Passeio Público
{Água da vergonha}
É natural que se tema por um país transformado em cordeiro desorientado, disponível para a auto-imolação, cujo motivo ideal contempla um presente sofrível e pouco mais. Muitos dos problemas do país radicam de uma indiferença histórica – pouco compreensível – perante o património, a herança que parcialmente nos cria e descreve. Não se pode esperar grande coisa do futuro quando se desrespeita o passado.
E qual a melhor palavra para descrever a decisão de deixar submergir a linha do Tua? Ocorre-me, precisamente, o vocábulo «desrespeito». Desrespeito pelo odor espesso da tradição, pela fragilidade da paisagem. O desaparecimento da linha centenária revela ao país (não esqueçamos: multissecular) que lhe resta apenas a fria aceitação da vacuidade. Infelizmente, um desastre assim não se encontra suspenso de um veto. Os homens bons não são suficientes para cegar o olho do erro.

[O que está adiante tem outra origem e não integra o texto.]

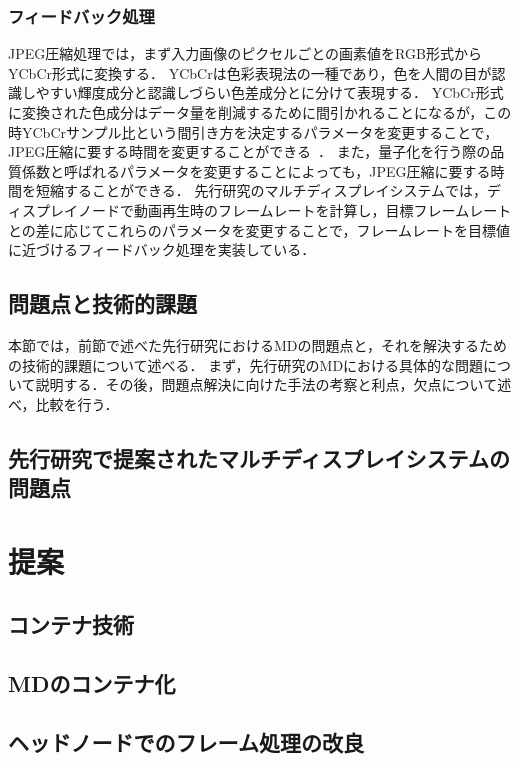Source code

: \documentclass[12pt,a4paper]{jbook}
\begin{document}
\subsection{フィードバック処理}

JPEG圧縮処理では，まず入力画像のピクセルごとの画素値をRGB形式からYCbCr形式に変換する．
YCbCrは色彩表現法の一種であり，色を人間の目が認識しやすい輝度成分と認識しづらい色差成分とに分けて表現する\cite{YCbCr}．
YCbCr形式に変換された色成分はデータ量を削減するために間引かれることになるが，この時YCbCrサンプル比という間引き方を決定するパラメータを変更することで，
JPEG圧縮に要する時間を変更することができる~\cite{jpeg2}．
また，量子化を行う際の品質係数と呼ばれるパラメータを変更することによっても，JPEG圧縮に要する時間を短縮することができる．
先行研究のマルチディスプレイシステムでは，ディスプレイノードで動画再生時のフレームレートを計算し，目標フレームレートとの差に応じてこれらのパラメータを変更することで，フレームレートを目標値に近づけるフィードバック処理を実装している．





\section{問題点と技術的課題}

本節では，前節で述べた先行研究におけるMDの問題点と，それを解決するための技術的課題について述べる．
まず，先行研究のMDにおける具体的な問題について説明する．その後，問題点解決に向けた手法の考察と利点，欠点について述べ，比較を行う．

\section{先行研究で提案されたマルチディスプレイシステムの問題点}

\chapter{提案}


\section{コンテナ技術}

\section{MDのコンテナ化}

\section{ヘッドノードでのフレーム処理の改良}
\end{document}

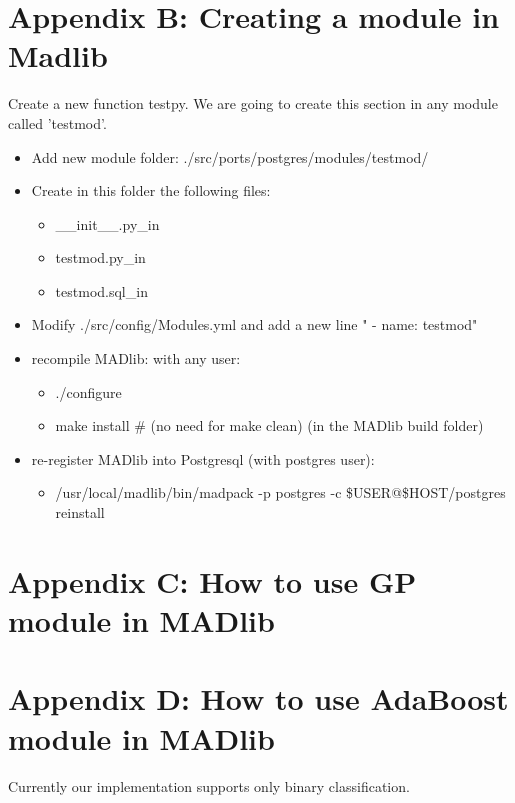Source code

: \section*{Appendix B: Creating a module in Madlib}

Create a new function testpy. We are going to create this section in any module called 'testmod'.

\begin{itemize}
  \item Add new module folder: ./src/ports/postgres/modules/testmod/
  \item Create in this folder the following files:

\begin{itemize}
  \item \_\_init\_\_.py\_in  
  \item testmod.py\_in
  \item testmod.sql\_in
\end{itemize}

\item Modify ./src/config/Modules.yml and add a new line "	- name: testmod"
  \item recompile MADlib: with any user:

\begin{itemize}
  \item ./configure
  \item make install      \# (no need for make clean) (in the MADlib build folder)
\end{itemize}
  \item re-register MADlib into Postgresql (with postgres user):
  \begin{itemize}
  \item  /usr/local/madlib/bin/madpack -p postgres -c \$USER@\$HOST/postgres reinstall
  \end{itemize}
 \end{itemize}
 


\section*{Appendix C: How to use GP module in MADlib}


\section*{Appendix D: How to use AdaBoost module in MADlib}
Currently our implementation supports only binary classification.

A Universidade de Coimbra (UC), pelo contrário, não mostra receio pelo passado. Procura a identidade em respostas seculares, projectando-se decisivamente no futuro. O dossier de candidatura da UC a Património da Humanidade já foi entregue à Comissão Nacional da Unesco e os sete volumes que a compõem simbolizam outros tantos séculos de história – bem como a expectativa do porvir. A Universidade é reconhecida em todo o mundo – talvez um pouco menos em Portugal, que tantas vezes a despreza (por velha e ultrapassada) sem se dar ao trabalho de a conhecer.
A Universidade de Coimbra deverá ser uma das poucas instituições que sobreviverá ao grande naufrágio português. A pedra sobre a qual assenta é imperturbável. A um passado glorioso corresponderá, certamente, um futuro afortunado. A água da vergonha é um espectro de outros.